Embarrassed, I look up to see everyone staring at me… waiting to see how will I respond? Will I scold him in front of everyone? Will I threaten not to buy him yet another character from the Cars movie to add to his endless collection? Or do I amuse him?
“Sure, I’ll give you some kaka for dinner!” I respond.
Gotcha with that one, didn’t I??? Ha ha ha! I’ll outsmart a 4-year-old any day! Er, only when I’ve had enough sleep and can quickly think of a comeback.
You can’t help but laugh. But after the 26th time of hearing “poo and pee”, it starts to get a little annoying. Ok, I imagine these words are humorous to any young kid. And I know that he uses them because: a) they are funny to say; b) they are funny to hear; and c) they always get my attention and attention is good!
But when is enough? I guess when my 2-year-old is yelling out “PUCK” (as in hockey puck?) …uh yeeeeah! Then you know there is a problem!
How do I clean up my kid’s potty mouth?
Of course parents need to set a good example in the first place. Ahem. Oops… guess I was sick the day they taught that lesson.

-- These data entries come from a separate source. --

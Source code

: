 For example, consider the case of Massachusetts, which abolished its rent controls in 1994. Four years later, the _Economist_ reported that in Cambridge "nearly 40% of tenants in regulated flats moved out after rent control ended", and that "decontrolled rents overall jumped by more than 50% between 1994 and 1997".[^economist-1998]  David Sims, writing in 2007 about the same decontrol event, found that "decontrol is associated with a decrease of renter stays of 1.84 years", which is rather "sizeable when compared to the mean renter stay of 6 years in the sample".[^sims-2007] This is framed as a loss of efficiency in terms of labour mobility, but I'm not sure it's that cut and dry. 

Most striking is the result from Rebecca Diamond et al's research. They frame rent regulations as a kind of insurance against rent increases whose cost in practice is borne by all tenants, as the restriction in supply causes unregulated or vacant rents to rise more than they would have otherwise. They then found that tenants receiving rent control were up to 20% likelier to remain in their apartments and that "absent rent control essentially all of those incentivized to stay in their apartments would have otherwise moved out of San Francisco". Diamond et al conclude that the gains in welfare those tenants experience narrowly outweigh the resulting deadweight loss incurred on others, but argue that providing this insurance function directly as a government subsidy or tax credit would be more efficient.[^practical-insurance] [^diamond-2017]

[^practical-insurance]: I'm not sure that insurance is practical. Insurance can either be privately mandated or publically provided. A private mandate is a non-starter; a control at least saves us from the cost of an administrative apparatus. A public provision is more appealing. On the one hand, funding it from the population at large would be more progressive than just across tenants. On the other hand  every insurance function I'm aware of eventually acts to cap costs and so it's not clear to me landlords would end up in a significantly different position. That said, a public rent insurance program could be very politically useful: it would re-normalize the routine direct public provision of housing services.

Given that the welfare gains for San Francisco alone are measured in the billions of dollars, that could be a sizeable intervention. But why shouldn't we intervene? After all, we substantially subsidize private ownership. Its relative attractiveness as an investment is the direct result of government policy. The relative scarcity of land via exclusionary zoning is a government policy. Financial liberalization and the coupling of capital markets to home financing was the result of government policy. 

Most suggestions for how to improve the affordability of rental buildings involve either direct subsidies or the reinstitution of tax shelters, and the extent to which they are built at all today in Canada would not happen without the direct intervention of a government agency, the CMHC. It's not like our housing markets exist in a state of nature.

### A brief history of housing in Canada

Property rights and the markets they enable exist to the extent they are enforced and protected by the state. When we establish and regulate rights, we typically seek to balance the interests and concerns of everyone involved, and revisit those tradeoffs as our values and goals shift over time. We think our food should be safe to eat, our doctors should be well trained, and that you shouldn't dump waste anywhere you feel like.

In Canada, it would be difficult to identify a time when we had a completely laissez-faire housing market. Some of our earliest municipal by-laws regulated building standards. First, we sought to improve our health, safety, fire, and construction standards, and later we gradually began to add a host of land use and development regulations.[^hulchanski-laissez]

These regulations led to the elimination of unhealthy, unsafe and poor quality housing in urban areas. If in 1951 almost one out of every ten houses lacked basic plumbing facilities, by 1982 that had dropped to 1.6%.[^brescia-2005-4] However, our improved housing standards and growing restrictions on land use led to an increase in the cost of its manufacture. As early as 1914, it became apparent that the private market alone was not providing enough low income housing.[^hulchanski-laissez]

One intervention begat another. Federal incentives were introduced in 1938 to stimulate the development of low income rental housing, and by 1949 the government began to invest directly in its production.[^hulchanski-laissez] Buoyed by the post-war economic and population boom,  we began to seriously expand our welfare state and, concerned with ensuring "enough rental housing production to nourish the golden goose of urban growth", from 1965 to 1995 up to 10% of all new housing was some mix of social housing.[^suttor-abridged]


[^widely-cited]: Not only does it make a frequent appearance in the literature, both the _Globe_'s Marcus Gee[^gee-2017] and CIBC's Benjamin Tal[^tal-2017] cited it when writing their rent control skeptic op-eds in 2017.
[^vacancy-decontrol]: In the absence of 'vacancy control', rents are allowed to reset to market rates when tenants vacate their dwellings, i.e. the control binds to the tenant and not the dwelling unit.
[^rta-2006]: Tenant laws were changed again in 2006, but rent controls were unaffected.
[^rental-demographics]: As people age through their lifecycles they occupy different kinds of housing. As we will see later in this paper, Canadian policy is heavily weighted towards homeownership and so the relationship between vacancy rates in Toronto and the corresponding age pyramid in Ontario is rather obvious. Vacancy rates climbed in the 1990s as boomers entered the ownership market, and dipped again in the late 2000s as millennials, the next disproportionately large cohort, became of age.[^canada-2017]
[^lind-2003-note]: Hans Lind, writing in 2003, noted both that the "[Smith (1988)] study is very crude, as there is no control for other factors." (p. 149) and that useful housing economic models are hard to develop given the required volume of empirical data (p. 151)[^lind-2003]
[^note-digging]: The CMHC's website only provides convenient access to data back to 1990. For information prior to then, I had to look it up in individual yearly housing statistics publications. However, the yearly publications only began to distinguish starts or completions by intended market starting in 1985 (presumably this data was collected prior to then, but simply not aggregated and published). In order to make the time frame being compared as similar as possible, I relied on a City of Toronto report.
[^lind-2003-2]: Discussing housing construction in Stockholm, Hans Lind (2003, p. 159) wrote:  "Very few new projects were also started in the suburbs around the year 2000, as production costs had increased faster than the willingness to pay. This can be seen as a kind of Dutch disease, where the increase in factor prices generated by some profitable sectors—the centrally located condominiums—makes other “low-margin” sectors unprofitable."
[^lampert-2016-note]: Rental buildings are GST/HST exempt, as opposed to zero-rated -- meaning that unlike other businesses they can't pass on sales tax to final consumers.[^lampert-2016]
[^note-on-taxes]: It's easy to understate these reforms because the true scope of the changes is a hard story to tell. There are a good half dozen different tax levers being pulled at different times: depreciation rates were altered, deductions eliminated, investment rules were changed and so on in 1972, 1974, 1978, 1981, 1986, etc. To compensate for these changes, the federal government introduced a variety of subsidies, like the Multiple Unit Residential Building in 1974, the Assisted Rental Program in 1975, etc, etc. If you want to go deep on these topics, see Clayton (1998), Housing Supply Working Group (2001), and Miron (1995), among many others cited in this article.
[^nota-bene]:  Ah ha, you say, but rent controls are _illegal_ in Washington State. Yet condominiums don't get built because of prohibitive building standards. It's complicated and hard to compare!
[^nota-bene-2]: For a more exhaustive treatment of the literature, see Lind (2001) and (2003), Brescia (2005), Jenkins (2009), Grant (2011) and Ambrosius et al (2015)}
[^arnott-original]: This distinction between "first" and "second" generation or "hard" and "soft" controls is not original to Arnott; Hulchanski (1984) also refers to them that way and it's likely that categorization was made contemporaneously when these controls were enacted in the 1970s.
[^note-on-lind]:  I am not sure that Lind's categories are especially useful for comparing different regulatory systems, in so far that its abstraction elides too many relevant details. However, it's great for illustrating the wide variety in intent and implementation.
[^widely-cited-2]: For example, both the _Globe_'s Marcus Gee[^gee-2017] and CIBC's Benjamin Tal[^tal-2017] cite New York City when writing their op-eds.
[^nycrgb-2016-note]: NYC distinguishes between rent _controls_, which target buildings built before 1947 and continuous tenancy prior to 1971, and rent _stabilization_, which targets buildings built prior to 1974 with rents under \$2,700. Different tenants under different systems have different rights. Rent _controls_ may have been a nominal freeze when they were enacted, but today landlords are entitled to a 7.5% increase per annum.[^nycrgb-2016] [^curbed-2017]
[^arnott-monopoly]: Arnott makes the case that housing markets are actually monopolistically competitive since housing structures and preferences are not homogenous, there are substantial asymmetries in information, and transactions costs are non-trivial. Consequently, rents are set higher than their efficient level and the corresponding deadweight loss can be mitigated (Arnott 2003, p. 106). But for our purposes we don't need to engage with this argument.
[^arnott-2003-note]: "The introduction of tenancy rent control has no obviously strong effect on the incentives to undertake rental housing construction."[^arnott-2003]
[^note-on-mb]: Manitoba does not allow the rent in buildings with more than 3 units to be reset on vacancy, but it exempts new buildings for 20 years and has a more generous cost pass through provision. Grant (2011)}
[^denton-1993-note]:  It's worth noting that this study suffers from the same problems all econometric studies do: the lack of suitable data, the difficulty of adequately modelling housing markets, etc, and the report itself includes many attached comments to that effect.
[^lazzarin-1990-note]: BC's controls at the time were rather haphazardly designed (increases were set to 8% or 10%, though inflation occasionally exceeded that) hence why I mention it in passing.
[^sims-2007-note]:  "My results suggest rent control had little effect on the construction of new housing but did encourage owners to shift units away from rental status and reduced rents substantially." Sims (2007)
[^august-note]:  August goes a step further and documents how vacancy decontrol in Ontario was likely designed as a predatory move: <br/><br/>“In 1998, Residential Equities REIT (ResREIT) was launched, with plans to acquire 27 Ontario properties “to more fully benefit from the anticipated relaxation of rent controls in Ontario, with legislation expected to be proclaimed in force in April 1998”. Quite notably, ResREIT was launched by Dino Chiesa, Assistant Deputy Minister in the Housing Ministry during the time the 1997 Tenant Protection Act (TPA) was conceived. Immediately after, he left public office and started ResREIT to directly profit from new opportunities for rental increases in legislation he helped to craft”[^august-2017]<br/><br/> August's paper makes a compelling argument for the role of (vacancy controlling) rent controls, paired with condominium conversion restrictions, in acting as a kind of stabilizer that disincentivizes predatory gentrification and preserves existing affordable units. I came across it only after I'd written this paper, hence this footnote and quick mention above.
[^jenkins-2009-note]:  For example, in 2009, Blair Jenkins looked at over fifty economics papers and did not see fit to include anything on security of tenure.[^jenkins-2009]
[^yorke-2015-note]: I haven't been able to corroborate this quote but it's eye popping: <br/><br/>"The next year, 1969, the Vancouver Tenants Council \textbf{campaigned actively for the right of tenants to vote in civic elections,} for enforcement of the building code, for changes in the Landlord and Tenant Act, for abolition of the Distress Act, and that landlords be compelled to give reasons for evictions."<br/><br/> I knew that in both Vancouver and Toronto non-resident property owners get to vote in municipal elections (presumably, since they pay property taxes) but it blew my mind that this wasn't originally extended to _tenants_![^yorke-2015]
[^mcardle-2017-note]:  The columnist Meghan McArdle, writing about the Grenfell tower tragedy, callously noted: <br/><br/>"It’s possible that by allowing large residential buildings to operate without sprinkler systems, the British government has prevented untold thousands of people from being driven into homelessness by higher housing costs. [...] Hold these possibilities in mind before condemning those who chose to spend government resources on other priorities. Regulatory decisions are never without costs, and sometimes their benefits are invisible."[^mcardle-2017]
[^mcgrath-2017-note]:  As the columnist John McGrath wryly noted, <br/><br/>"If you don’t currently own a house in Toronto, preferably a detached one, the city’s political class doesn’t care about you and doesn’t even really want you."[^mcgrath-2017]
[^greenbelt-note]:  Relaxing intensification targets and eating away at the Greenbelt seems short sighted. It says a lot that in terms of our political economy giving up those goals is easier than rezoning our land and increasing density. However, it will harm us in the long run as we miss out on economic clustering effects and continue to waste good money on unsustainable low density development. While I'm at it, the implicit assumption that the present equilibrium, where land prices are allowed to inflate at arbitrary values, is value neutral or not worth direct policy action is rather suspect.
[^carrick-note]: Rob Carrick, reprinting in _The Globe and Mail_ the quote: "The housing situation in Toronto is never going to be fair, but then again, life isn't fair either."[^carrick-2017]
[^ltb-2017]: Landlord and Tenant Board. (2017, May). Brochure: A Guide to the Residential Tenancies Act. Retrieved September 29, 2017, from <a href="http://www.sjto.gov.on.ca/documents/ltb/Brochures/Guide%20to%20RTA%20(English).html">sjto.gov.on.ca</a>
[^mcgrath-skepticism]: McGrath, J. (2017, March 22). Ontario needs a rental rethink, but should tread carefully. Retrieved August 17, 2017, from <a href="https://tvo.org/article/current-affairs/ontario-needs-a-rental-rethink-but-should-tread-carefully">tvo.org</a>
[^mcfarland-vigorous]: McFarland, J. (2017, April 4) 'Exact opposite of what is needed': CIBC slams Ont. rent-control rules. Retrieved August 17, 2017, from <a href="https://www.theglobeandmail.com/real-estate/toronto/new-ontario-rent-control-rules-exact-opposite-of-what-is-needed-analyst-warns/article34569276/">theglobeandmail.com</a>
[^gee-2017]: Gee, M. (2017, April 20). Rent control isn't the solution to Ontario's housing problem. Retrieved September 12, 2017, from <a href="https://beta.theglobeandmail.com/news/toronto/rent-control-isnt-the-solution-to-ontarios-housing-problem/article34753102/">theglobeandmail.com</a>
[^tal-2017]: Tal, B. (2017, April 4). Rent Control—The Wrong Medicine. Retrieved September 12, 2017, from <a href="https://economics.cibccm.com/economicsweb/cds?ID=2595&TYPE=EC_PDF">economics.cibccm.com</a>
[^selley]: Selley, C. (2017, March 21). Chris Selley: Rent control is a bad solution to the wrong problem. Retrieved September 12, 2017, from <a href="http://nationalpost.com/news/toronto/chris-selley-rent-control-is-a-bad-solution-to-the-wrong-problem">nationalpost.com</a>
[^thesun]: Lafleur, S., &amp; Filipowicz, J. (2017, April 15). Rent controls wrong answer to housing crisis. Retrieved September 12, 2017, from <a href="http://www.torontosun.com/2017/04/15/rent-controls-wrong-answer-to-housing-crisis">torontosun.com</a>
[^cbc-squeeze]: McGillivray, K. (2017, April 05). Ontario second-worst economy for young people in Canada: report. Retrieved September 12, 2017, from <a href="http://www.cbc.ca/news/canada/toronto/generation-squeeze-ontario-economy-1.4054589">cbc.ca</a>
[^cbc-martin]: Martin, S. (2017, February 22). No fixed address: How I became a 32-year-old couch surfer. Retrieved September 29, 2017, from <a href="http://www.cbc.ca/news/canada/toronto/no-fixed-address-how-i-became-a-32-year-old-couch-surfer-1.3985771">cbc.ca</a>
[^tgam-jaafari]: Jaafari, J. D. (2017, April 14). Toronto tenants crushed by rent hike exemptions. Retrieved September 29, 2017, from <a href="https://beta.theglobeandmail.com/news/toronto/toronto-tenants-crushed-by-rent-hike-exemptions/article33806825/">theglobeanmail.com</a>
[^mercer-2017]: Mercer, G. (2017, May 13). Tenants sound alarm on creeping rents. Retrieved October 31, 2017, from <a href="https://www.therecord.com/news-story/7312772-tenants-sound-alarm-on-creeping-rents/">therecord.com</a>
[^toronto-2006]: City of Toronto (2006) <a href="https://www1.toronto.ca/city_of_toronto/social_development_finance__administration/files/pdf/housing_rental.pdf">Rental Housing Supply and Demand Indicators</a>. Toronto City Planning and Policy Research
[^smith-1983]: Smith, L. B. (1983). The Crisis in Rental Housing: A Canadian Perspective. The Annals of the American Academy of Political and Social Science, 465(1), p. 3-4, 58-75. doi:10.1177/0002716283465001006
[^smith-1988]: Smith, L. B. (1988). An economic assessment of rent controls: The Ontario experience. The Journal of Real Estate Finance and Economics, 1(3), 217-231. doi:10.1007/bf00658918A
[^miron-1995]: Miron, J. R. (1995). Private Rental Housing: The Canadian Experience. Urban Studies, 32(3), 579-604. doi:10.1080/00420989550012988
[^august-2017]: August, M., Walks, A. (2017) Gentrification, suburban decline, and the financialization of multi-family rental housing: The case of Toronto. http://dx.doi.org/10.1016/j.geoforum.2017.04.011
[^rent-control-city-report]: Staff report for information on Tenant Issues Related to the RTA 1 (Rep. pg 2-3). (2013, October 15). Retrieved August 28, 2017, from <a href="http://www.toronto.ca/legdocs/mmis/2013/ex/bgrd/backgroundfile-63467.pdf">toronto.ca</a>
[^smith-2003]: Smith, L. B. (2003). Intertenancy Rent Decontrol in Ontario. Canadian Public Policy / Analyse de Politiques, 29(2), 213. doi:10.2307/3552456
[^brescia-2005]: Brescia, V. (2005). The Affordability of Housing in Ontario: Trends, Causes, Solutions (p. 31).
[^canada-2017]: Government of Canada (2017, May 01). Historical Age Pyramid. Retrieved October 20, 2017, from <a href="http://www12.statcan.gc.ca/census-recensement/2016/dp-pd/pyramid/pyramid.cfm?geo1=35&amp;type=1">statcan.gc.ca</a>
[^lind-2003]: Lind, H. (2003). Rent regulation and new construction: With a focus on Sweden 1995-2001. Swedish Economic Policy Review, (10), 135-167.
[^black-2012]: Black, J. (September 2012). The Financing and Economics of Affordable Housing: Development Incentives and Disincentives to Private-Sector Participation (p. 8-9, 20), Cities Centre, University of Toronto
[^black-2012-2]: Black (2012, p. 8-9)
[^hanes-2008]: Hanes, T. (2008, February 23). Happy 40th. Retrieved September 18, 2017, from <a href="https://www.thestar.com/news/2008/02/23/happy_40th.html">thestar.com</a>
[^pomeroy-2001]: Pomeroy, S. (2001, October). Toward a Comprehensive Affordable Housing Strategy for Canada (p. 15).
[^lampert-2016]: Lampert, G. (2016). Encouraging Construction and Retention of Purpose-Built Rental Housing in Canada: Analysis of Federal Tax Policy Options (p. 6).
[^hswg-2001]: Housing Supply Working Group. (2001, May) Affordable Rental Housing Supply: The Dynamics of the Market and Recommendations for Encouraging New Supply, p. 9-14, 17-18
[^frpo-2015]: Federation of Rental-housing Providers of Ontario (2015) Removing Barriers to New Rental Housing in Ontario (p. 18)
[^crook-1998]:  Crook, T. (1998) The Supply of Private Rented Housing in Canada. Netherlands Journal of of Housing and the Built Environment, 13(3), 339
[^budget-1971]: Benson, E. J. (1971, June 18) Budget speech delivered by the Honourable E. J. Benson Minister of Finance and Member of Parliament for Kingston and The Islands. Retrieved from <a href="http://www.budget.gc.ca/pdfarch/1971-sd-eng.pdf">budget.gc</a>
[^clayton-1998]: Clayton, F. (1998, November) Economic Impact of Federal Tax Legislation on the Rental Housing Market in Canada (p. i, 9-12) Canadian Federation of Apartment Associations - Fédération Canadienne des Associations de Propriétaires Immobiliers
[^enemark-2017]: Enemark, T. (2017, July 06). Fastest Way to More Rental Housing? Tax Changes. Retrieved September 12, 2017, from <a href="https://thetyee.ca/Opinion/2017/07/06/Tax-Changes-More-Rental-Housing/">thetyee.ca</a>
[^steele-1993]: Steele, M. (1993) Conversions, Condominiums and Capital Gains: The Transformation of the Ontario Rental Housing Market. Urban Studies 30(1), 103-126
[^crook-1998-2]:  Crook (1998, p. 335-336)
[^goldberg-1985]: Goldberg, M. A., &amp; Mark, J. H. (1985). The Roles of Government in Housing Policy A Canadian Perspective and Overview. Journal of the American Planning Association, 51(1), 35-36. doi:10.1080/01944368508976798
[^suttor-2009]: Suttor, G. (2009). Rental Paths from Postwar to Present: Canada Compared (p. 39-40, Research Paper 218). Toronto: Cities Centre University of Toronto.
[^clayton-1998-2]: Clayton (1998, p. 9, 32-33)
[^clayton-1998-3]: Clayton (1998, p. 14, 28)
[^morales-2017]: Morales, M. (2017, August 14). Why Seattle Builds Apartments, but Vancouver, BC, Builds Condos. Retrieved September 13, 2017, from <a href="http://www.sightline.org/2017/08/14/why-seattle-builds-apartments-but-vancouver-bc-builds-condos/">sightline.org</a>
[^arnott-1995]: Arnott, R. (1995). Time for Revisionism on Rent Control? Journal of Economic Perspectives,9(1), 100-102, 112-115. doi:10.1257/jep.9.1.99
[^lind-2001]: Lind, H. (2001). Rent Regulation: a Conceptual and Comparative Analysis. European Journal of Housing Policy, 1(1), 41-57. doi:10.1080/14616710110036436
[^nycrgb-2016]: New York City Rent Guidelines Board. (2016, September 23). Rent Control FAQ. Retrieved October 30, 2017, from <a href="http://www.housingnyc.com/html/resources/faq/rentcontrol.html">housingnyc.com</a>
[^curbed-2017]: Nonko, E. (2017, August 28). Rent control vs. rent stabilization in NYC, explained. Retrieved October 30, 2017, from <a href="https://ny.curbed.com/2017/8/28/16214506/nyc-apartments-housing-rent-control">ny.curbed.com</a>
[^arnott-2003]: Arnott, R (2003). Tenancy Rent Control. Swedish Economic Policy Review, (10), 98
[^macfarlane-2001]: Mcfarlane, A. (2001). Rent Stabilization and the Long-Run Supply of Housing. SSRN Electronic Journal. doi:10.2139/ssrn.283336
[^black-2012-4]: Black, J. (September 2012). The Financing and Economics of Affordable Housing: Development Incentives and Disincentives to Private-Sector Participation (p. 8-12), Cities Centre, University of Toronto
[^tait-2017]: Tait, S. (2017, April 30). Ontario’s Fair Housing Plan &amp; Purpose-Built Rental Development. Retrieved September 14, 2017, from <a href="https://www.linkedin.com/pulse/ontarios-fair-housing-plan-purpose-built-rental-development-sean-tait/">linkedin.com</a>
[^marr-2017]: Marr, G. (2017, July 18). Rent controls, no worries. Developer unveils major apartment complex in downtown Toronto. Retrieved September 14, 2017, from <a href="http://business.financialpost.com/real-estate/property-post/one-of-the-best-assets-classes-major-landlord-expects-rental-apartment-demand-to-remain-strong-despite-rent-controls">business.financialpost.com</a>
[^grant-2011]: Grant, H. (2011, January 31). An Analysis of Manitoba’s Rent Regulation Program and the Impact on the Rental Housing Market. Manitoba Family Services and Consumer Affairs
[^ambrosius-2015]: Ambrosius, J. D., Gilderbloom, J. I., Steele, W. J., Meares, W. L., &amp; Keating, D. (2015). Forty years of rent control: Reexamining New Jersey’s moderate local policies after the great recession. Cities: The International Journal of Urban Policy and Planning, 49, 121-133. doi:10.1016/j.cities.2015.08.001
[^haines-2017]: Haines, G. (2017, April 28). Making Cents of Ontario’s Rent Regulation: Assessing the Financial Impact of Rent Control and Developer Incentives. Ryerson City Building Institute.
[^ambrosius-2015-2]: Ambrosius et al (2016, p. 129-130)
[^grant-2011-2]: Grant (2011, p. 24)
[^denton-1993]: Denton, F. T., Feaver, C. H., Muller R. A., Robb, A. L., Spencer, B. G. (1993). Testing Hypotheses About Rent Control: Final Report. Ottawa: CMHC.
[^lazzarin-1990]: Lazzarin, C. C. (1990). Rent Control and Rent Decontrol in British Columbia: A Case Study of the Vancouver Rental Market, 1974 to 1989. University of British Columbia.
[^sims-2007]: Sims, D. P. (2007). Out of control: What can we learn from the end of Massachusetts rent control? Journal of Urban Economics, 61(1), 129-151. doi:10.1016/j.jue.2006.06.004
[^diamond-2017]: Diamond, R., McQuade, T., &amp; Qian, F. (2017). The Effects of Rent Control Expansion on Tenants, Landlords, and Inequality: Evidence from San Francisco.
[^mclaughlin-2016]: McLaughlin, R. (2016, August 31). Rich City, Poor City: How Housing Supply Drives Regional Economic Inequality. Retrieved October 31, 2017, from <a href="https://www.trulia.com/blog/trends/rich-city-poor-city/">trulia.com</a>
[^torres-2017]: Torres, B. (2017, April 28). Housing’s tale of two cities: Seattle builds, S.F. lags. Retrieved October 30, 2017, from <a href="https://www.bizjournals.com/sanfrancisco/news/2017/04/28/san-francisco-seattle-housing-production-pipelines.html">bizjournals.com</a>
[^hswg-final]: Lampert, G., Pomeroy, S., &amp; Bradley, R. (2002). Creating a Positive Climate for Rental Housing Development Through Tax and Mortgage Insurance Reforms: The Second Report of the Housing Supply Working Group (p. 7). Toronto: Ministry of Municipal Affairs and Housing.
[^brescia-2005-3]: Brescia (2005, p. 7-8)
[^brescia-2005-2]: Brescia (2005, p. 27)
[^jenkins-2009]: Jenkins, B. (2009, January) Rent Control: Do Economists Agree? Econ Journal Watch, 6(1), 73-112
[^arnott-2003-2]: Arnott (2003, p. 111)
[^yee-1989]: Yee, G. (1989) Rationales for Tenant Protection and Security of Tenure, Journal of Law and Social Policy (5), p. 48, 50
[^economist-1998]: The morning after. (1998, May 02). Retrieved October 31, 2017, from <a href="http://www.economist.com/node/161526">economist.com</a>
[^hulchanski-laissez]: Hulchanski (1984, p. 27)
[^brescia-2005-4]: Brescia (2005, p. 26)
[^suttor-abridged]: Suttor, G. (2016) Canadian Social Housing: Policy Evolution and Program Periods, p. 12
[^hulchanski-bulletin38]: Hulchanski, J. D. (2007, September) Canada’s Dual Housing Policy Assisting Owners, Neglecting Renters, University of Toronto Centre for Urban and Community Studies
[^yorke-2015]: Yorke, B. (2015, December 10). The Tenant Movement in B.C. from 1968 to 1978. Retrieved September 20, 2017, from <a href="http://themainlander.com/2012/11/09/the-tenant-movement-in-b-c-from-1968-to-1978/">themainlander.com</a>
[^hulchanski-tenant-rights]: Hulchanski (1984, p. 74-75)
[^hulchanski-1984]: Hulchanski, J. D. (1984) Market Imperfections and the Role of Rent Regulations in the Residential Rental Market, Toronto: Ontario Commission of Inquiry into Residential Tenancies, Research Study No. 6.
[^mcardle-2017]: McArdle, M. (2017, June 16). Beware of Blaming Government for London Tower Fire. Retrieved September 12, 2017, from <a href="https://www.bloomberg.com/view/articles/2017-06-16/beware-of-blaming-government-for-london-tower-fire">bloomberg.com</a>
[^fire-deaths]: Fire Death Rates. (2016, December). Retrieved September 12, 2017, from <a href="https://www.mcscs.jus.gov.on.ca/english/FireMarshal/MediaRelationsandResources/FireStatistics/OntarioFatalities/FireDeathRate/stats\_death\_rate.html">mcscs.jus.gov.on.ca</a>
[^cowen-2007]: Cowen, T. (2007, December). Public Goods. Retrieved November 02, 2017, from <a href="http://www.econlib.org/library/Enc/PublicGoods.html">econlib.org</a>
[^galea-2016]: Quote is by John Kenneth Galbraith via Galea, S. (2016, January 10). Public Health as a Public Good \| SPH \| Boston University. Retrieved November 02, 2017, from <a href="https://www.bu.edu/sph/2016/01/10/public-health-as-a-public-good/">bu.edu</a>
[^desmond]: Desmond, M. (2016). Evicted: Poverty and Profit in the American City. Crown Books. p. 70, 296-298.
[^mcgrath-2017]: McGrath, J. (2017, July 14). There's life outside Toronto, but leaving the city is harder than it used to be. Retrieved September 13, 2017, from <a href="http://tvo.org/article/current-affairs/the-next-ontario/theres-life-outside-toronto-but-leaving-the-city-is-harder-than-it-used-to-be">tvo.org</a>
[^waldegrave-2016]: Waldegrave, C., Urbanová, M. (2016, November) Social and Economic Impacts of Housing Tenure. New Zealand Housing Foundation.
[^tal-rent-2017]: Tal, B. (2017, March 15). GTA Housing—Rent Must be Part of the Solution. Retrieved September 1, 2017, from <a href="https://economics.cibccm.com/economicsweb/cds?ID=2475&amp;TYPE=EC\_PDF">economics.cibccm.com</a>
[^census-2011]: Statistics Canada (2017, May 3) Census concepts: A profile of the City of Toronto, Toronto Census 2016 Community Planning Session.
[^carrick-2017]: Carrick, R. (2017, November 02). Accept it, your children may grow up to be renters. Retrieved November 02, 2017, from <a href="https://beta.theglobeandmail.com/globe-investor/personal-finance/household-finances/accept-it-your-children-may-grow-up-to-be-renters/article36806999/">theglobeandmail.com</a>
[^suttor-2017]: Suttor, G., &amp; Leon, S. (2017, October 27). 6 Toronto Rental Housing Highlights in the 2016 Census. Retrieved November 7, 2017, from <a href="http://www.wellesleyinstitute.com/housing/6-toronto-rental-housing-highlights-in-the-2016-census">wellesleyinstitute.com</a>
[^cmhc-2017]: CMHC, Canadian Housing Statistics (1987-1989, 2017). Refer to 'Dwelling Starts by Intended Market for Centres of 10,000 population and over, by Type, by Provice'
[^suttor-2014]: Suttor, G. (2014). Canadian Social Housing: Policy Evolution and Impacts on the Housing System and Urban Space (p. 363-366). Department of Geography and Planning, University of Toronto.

Kids enjoy modeling after bigger people. It’s only natural for them to imitate and repeat words. Kids will push the envelope until they get the reaction from the parents that they’re looking for. Toddlers are especially great mimics, especially if you say a word a lot or say it with a lot of feeling.
What if a bad word slips out? I’m guilty of this with my favourite word being “sh*t!” We’re all human and it happens. For younger kids, the trick is, as soon as the word slips out, replace it with something more silly. Instead of saying “sh*t”, say “sugar” and say it with the same amount of emotion.
Another tip is to simply ignore the bad word your child is uttering… if he isn’t getting the reaction he expects, he’ll quickly drop it. Ignore it when he says “stupid” 30 times??? Uh I don’t know if ignoring it is going to work for my kids!
As kids get older and their vocabulary expands, you have to set boundaries and have family rules. Explain to the child why the word is offensive and why we don’t say it. Tell the child that there are consequences to a potty mouth and follow through with the appropriate punishment.
And if that doesn’t work, the ol’ bar of soap in the mouth technique is sure to clean up a dirty mouth in no time.